Migration for welfare (WELLMIG) Nurses within three regimes of immigration and integration into the Norwegian welfare state

The WELLMIG team meets in Poznań, Poland

Researchers at the Poznan meeting. March 2018. Photo: Izabella Main

In early March 2018, our research team met in Poznań to discuss preliminary findings, methodological challenges and successes, and to receive feedback from our Advisory Board members.

We combine different qualitative methods. Some of our research is done by participating at workplaces and other social settings where nurses from the three countries take part. Another substantial part of the research is done through interviews. By now, we have interviewed approximately 60 nurses, including Filipino nurses residing in Norway as well as Filipino nurses in the Philippines, and Polish nurses who have worked in many different parts of Norway.

Using Skype to interview

Many of these interviews were conducted face-to-face, but to reach some of our respondents living in remote areas of Norway, we had to rely on Skype. Voice over Internet Protocols such as Skype are gaining prominence among qualitative researchers as they allow to conduct interviews over vast distances when travel is costly and impractical—see for example this article.
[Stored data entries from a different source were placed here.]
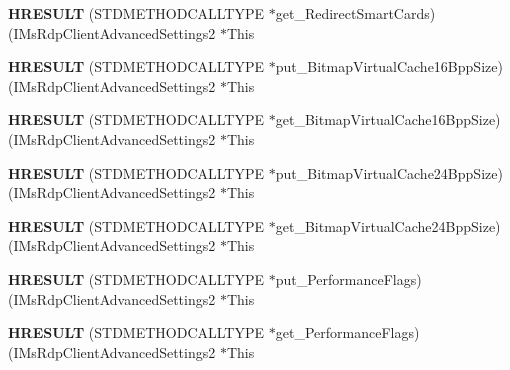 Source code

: \begin{DoxyCompactItemize}
{\bfseries H\+R\+E\+S\+U\+LT} (S\+T\+D\+M\+E\+T\+H\+O\+D\+C\+A\+L\+L\+T\+Y\+PE $\ast$get\+\_\+\+Redirect\+Smart\+Cards)(I\+Ms\+Rdp\+Client\+Advanced\+Settings2 $\ast$This
\item 
\mbox{\label{struct_i_ms_rdp_client_advanced_settings2_vtbl_aaad2b02768103ba351983180f8139921}} 
{\bfseries H\+R\+E\+S\+U\+LT} (S\+T\+D\+M\+E\+T\+H\+O\+D\+C\+A\+L\+L\+T\+Y\+PE $\ast$put\+\_\+\+Bitmap\+Virtual\+Cache16\+Bpp\+Size)(I\+Ms\+Rdp\+Client\+Advanced\+Settings2 $\ast$This
\item 
\mbox{\label{struct_i_ms_rdp_client_advanced_settings2_vtbl_a3a6d8b6e032e56c0f9f1d7b60e688c1d}} 
{\bfseries H\+R\+E\+S\+U\+LT} (S\+T\+D\+M\+E\+T\+H\+O\+D\+C\+A\+L\+L\+T\+Y\+PE $\ast$get\+\_\+\+Bitmap\+Virtual\+Cache16\+Bpp\+Size)(I\+Ms\+Rdp\+Client\+Advanced\+Settings2 $\ast$This
\item 
\mbox{\label{struct_i_ms_rdp_client_advanced_settings2_vtbl_a7984f81af2ea584553aa61c26a0feeb3}} 
{\bfseries H\+R\+E\+S\+U\+LT} (S\+T\+D\+M\+E\+T\+H\+O\+D\+C\+A\+L\+L\+T\+Y\+PE $\ast$put\+\_\+\+Bitmap\+Virtual\+Cache24\+Bpp\+Size)(I\+Ms\+Rdp\+Client\+Advanced\+Settings2 $\ast$This
\item 
\mbox{\label{struct_i_ms_rdp_client_advanced_settings2_vtbl_a4adbbdd9b9d97141fad26a3c06655156}} 
{\bfseries H\+R\+E\+S\+U\+LT} (S\+T\+D\+M\+E\+T\+H\+O\+D\+C\+A\+L\+L\+T\+Y\+PE $\ast$get\+\_\+\+Bitmap\+Virtual\+Cache24\+Bpp\+Size)(I\+Ms\+Rdp\+Client\+Advanced\+Settings2 $\ast$This
\item 
\mbox{\label{struct_i_ms_rdp_client_advanced_settings2_vtbl_a99959d173a0c2a5512e46c364d3403da}} 
{\bfseries H\+R\+E\+S\+U\+LT} (S\+T\+D\+M\+E\+T\+H\+O\+D\+C\+A\+L\+L\+T\+Y\+PE $\ast$put\+\_\+\+Performance\+Flags)(I\+Ms\+Rdp\+Client\+Advanced\+Settings2 $\ast$This
\item 
\mbox{\label{struct_i_ms_rdp_client_advanced_settings2_vtbl_a5dab500826fb3d7edb02986cd5958ca6}} 
{\bfseries H\+R\+E\+S\+U\+LT} (S\+T\+D\+M\+E\+T\+H\+O\+D\+C\+A\+L\+L\+T\+Y\+PE $\ast$get\+\_\+\+Performance\+Flags)(I\+Ms\+Rdp\+Client\+Advanced\+Settings2 $\ast$This

\end{DoxyCompactItemize}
The members of our interdisciplinary team of anthropologists, social geographers, sociologists, and psychologists are divided in their assessment of new interview technologies, citing inability to immerse oneself in a cultural, group or social experience on an informal level. Skype is not conducive to deep hanging, a form of participatory observation in which the anthropologist is physically present in a group for extended periods of time or for long informal sessions, said some of our colleagues. But perhaps we should devote a separate blog post to Internet protocols in data collection and the use of social media to recruit study participants.

Different recruitment of nurses

The nurses we interviewed came to Norway over a period of several years, both during the time when the Norwegian government was openly recruiting nurses from abroad and during more recent times when the recruitment is left to private actors such as individual nurses or private recruiting firms.
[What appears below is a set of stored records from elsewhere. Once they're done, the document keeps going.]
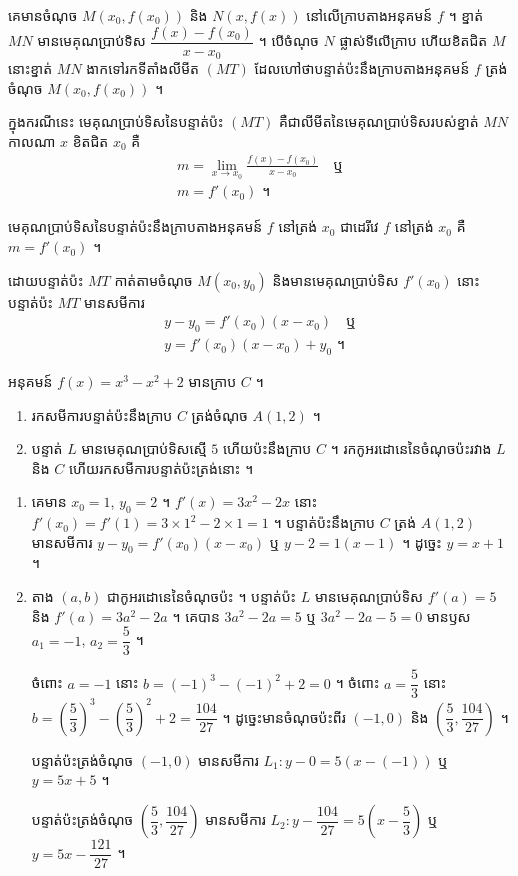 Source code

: គេមានចំណុច $M(x_0, f(x_0))$ និង $N(x, f(x))$ នៅលើក្រាបតាងអនុគមន៍ $f$ ។ ខ្នាត់ $MN$ មានមេគុណប្រាប់ទិស $\dfrac{f(x) - f(x_0)}{x - x_0}$ ។ បើចំណុច $N$ ផ្លាស់ទីលើក្រាប ហើយខិតជិត $M$ នោះខ្នាត់ $MN$ ងាកទៅរកទីតាំងលីមីត $(MT)$ ដែលហៅថាបន្ទាត់ប៉ះនឹងក្រាបតាងអនុគមន៍ $f$ ត្រង់ចំណុច $M(x_0, f(x_0))$ ។

ក្នុងករណីនេះ មេគុណប្រាប់ទិសនៃបន្ទាត់ប៉ះ $(MT)$ គឺជាលីមីតនៃមេគុណប្រាប់ទិសរបស់ខ្នាត់ $MN$ កាលណា $x$ ខិតជិត $x_0$ គឺ
\[
\begin{gathered}
m = \lim_{x \to x_0}\frac{f(x) - f(x_0)}{x - x_0} \quad \text{ឬ}\\
m = f'(x_0) \text{ ។}
\end{gathered}
\]

\begin{formulaBox}[ជាទូទៅ]
មេគុណប្រាប់ទិសនៃបន្ទាត់ប៉ះនឹងក្រាបតាងអនុគមន៍ $f$ នៅត្រង់ $x_0$ ជាដេរីវេ $f$ នៅត្រង់ $x_0$ គឺ $m = f'(x_0)$ ។
\end{formulaBox}

ដោយបន្ទាត់ប៉ះ $MT$ កាត់តាមចំណុច $M(x_0, y_0)$ និងមានមេគុណប្រាប់ទិស $f'(x_0)$ នោះបន្ទាត់ប៉ះ $MT$ មានសមីការ
\[
\begin{gathered}
y - y_0 = f'(x_0)(x - x_0) \quad \text{ឬ}\\
y = f'(x_0)(x - x_0) + y_0 \text{ ។}
\end{gathered}
\]

\begin{example}[លំហាត់គំរូ]
អនុគមន៍ $f(x) = x^3 - x^2 + 2$ មានក្រាប $C$ ។
\begin{enumerate}[a]
  \item រកសមីការបន្ទាត់ប៉ះនឹងក្រាប $C$ ត្រង់ចំណុច $A(1, 2)$ ។
  \item បន្ទាត់ $L$ មានមេគុណប្រាប់ទិសស្មើ $5$ ហើយប៉ះនឹងក្រាប $C$ ។ រកកូអរដោនេនៃចំណុចប៉ះរវាង $L$ និង $C$ ហើយរកសមីការបន្ទាត់ប៉ះត្រង់នោះ ។
\end{enumerate}
\end{example}
\ans
\begin{enumerate}[a]
  \item គេមាន $x_0 = 1$, $y_0 = 2$ ។ $f'(x) = 3x^2 - 2x$ នោះ $f'(x_0) = f'(1) = 3\times 1^2 - 2\times 1 = 1$ ។ បន្ទាត់ប៉ះនឹងក្រាប $C$ ត្រង់ $A(1, 2)$ មានសមីការ $y - y_0 = f'(x_0)(x - x_0)$ ឬ $y - 2 = 1(x - 1)$ ។ ដូច្នេះ $y = x + 1$ ។
  \item តាង $(a, b)$ ជាកូអរដោនេនៃចំណុចប៉ះ ។ បន្ទាត់ប៉ះ $L$ មានមេគុណប្រាប់ទិស $f'(a) = 5$ និង $f'(a) = 3a^2 - 2a$ ។ គេបាន $3a^2 - 2a = 5$ ឬ $3a^2 - 2a - 5 = 0$ មានឫស $a_1 = -1$, $a_2 = \dfrac{5}{3}$ ។

  ចំពោះ $a = -1$ នោះ $b = (-1)^3 - (-1)^2 + 2 = 0$ ។ ចំពោះ $a = \dfrac{5}{3}$ នោះ $b = \left(\dfrac{5}{3}\right)^3 - \left(\dfrac{5}{3}\right)^2 + 2 = \dfrac{104}{27}$ ។ ដូច្នេះមានចំណុចប៉ះពីរ $(-1, 0)$ និង $\left(\dfrac{5}{3}, \dfrac{104}{27}\right)$ ។

  បន្ទាត់ប៉ះត្រង់ចំណុច $(-1, 0)$ មានសមីការ $L_1 : y - 0 = 5(x - (-1))$ ឬ $y = 5x + 5$ ។

  បន្ទាត់ប៉ះត្រង់ចំណុច $\left(\dfrac{5}{3}, \dfrac{104}{27}\right)$ មានសមីការ $L_2 : y - \dfrac{104}{27} = 5\left(x - \dfrac{5}{3}\right)$ ឬ $y = 5x - \dfrac{121}{27}$ ។
\end{enumerate}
We are noticing differences in the types of jobs, stability of employment, and working conditions experienced by the nurses who came earlier as part of governmental recruiting schemes and those who arrived more recently. These differences might stem from the length of time the nurses have been working in Norway, not simply recruitment approaches. We need more data to arrive at more straightforward conclusions and our research continues with this in mind.

Differences in motivations

Team members reported interesting distinctions in motivation to train as a nurse and to work in Norway. The Filipino nurses are largely motivated to train as a nurse in order to improve the livelihoods of their families. As our colleague, Aslaug Gotehus indicates in her blog, the nursing profession is seen as a secure way to find well-paid jobs overseas.

Many of the Polish nurses conceptualize their “migration” to Norway as a sojourn to save enough money to be able to buy a flat in Poland. They do not send regular or extensive remittances to families back home; in several instances the family in Poland supports them by supplying tasty Polish foodstuffs or hosting them between assignments.

Although we have only scratched the surface with our interviews, the team has already identified several potential topics for publications, including deskilling, precarity, integration in the labor market and the broader Norwegian society, communication styles and intimacies.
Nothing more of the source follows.